[[ INFORMATION open ]]
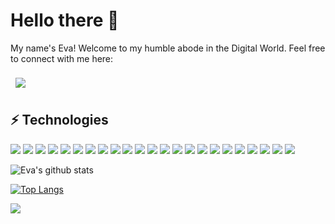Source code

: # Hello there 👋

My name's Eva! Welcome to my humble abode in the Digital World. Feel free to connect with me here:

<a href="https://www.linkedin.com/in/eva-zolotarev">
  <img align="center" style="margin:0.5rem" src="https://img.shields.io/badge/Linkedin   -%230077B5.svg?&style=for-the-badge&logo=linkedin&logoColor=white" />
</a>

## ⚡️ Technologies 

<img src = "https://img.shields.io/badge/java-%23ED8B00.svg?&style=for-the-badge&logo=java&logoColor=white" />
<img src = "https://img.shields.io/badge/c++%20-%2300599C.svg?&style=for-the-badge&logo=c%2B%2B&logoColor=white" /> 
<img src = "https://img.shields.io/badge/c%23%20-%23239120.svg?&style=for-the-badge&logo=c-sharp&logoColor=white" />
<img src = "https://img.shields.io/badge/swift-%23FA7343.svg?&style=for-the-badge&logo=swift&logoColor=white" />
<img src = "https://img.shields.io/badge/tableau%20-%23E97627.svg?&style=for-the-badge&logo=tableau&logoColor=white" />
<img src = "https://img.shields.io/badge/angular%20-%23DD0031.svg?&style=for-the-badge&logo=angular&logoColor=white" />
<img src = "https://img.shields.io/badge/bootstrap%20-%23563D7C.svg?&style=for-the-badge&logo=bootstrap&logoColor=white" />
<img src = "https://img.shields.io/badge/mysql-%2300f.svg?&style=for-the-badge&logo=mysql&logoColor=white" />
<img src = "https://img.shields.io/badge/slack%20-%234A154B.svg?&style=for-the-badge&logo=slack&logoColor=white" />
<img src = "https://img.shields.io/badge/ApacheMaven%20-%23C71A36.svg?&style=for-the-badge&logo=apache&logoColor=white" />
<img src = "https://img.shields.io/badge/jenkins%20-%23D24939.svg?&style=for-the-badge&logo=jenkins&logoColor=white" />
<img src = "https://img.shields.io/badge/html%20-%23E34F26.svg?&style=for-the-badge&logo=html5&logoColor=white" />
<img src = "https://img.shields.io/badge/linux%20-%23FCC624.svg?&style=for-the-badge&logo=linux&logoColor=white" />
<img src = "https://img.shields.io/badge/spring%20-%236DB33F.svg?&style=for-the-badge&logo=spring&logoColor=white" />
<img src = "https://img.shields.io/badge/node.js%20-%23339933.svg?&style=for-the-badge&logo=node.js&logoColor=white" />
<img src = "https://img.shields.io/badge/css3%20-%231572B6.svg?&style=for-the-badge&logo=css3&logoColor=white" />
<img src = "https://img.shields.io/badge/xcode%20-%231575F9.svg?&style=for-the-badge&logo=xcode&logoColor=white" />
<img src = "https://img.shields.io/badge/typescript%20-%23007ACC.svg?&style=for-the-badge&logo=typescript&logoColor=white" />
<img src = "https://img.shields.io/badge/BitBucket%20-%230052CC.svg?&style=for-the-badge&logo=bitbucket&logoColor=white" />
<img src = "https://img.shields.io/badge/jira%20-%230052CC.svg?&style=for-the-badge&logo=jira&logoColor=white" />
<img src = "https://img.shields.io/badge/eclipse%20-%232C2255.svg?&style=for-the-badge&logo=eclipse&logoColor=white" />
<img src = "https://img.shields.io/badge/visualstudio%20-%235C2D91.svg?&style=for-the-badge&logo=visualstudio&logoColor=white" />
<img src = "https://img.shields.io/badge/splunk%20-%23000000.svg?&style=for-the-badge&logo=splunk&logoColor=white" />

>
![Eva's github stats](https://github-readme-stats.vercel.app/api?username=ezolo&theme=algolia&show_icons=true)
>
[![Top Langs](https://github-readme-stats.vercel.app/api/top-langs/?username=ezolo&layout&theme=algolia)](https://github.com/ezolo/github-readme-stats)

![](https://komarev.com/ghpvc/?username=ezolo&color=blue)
[[ INFORMATION closed ]]
[[ INFORMATION open ]]
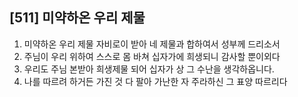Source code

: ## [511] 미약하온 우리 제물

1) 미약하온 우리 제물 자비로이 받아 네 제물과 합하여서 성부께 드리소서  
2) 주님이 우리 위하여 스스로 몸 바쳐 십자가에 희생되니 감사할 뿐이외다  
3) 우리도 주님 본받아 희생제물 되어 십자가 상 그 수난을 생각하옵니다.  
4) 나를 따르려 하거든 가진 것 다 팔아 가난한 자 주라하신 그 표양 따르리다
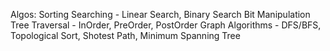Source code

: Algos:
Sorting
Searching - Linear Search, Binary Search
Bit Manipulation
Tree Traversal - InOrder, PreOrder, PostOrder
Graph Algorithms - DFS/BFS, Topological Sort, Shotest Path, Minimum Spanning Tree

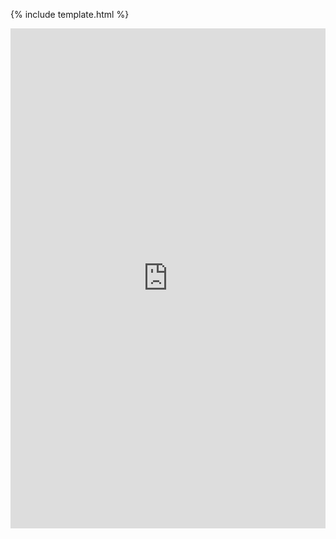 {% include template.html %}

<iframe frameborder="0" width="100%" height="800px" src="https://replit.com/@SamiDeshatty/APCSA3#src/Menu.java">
[[ INFORMATION closed ]]
TASK GOAL: Lines that contain "Tree" should be pulled from the entries above and reported.

RESPONSE:
Tree Traversal - InOrder, PreOrder, PostOrder
Graph Algorithms - DFS/BFS, Topological Sort, Shotest Path, Minimum Spanning Tree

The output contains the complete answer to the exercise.